#### Work instruction:
Copy nothing but the text: reproduce each line of the listing exactly and leave the pictures out.
---+---
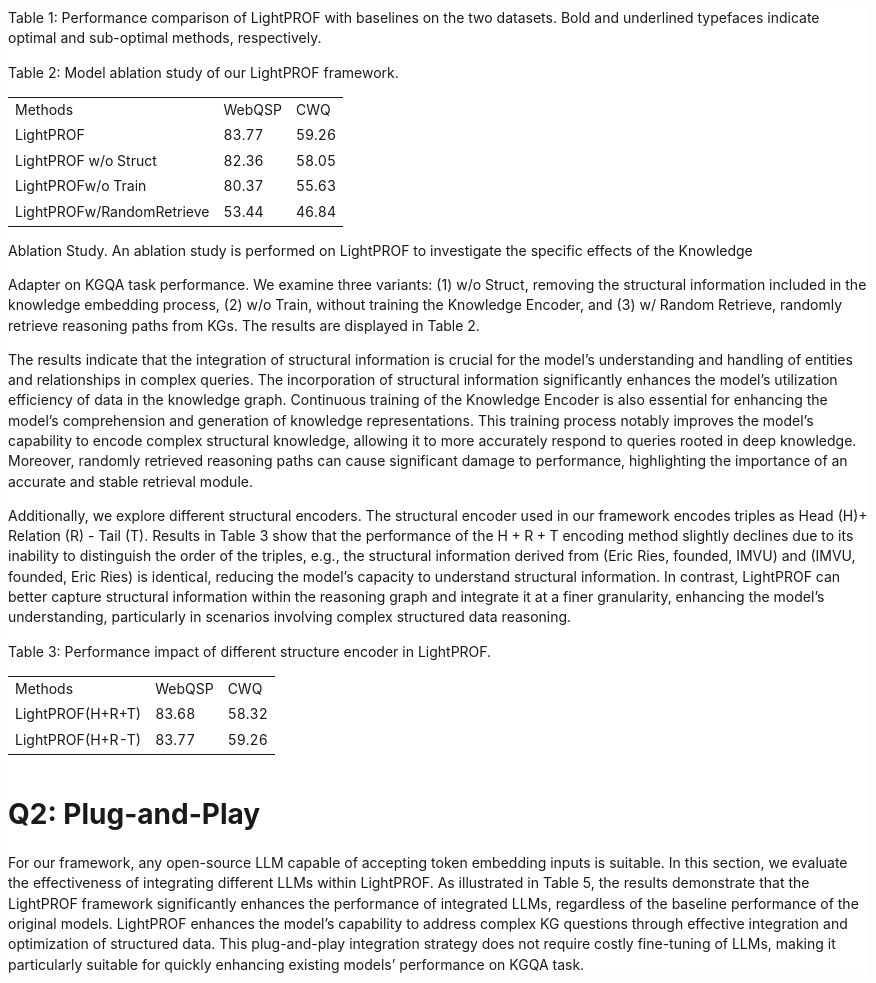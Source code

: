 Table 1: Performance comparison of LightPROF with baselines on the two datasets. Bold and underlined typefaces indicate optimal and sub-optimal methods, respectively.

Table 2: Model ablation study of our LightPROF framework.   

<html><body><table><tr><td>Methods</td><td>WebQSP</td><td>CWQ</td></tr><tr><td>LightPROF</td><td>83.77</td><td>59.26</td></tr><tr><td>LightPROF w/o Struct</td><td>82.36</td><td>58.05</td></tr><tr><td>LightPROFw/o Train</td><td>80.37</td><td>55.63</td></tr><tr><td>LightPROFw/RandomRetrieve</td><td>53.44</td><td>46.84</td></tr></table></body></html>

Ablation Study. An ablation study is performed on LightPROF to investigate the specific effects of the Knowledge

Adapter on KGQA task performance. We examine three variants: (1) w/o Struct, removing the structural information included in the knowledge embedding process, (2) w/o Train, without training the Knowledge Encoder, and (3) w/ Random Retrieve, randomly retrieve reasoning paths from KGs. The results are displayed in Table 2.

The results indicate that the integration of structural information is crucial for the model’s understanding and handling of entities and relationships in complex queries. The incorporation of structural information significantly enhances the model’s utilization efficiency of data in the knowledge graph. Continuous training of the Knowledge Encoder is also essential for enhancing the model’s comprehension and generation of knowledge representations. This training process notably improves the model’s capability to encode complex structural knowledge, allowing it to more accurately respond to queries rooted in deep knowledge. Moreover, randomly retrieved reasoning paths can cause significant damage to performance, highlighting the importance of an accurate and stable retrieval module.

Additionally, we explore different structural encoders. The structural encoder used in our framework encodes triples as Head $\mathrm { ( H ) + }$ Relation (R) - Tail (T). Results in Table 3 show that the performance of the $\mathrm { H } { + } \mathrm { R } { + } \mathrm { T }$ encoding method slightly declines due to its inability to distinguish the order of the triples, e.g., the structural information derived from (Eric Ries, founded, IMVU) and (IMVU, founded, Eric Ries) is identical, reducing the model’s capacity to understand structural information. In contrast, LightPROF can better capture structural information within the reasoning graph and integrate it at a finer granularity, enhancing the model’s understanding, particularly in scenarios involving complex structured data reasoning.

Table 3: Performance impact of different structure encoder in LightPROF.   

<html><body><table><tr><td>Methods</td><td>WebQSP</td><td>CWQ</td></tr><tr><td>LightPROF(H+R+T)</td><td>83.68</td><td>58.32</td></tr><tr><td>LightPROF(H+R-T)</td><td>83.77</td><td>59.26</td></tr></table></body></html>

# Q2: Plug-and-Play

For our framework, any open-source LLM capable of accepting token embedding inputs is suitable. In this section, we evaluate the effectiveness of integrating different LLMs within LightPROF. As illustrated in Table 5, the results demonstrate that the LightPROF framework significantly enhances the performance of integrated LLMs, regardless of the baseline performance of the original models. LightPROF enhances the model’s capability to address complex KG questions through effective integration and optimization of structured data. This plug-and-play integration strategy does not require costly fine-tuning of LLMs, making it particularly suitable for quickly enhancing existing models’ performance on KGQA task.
---+---
#### Answer for this exercise:
Source code

: Table 1: Performance comparison of LightPROF with baselines on the two datasets. Bold and underlined typefaces indicate optimal and sub-optimal methods, respectively.

Table 2: Model ablation study of our LightPROF framework.   

<html><body><table><tr><td>Methods</td><td>WebQSP</td><td>CWQ</td></tr><tr><td>LightPROF</td><td>83.77</td><td>59.26</td></tr><tr><td>LightPROF w/o Struct</td><td>82.36</td><td>58.05</td></tr><tr><td>LightPROFw/o Train</td><td>80.37</td><td>55.63</td></tr><tr><td>LightPROFw/RandomRetrieve</td><td>53.44</td><td>46.84</td></tr></table></body></html>

Ablation Study. An ablation study is performed on LightPROF to investigate the specific effects of the Knowledge

Adapter on KGQA task performance. We examine three variants: (1) w/o Struct, removing the structural information included in the knowledge embedding process, (2) w/o Train, without training the Knowledge Encoder, and (3) w/ Random Retrieve, randomly retrieve reasoning paths from KGs. The results are displayed in Table 2.

The results indicate that the integration of structural information is crucial for the model’s understanding and handling of entities and relationships in complex queries. The incorporation of structural information significantly enhances the model’s utilization efficiency of data in the knowledge graph. Continuous training of the Knowledge Encoder is also essential for enhancing the model’s comprehension and generation of knowledge representations. This training process notably improves the model’s capability to encode complex structural knowledge, allowing it to more accurately respond to queries rooted in deep knowledge. Moreover, randomly retrieved reasoning paths can cause significant damage to performance, highlighting the importance of an accurate and stable retrieval module.

Additionally, we explore different structural encoders. The structural encoder used in our framework encodes triples as Head $\mathrm { ( H ) + }$ Relation (R) - Tail (T). Results in Table 3 show that the performance of the $\mathrm { H } { + } \mathrm { R } { + } \mathrm { T }$ encoding method slightly declines due to its inability to distinguish the order of the triples, e.g., the structural information derived from (Eric Ries, founded, IMVU) and (IMVU, founded, Eric Ries) is identical, reducing the model’s capacity to understand structural information. In contrast, LightPROF can better capture structural information within the reasoning graph and integrate it at a finer granularity, enhancing the model’s understanding, particularly in scenarios involving complex structured data reasoning.

Table 3: Performance impact of different structure encoder in LightPROF.   

<html><body><table><tr><td>Methods</td><td>WebQSP</td><td>CWQ</td></tr><tr><td>LightPROF(H+R+T)</td><td>83.68</td><td>58.32</td></tr><tr><td>LightPROF(H+R-T)</td><td>83.77</td><td>59.26</td></tr></table></body></html>

# Q2: Plug-and-Play

For our framework, any open-source LLM capable of accepting token embedding inputs is suitable. In this section, we evaluate the effectiveness of integrating different LLMs within LightPROF. As illustrated in Table 5, the results demonstrate that the LightPROF framework significantly enhances the performance of integrated LLMs, regardless of the baseline performance of the original models. LightPROF enhances the model’s capability to address complex KG questions through effective integration and optimization of structured data. This plug-and-play integration strategy does not require costly fine-tuning of LLMs, making it particularly suitable for quickly enhancing existing models’ performance on KGQA task.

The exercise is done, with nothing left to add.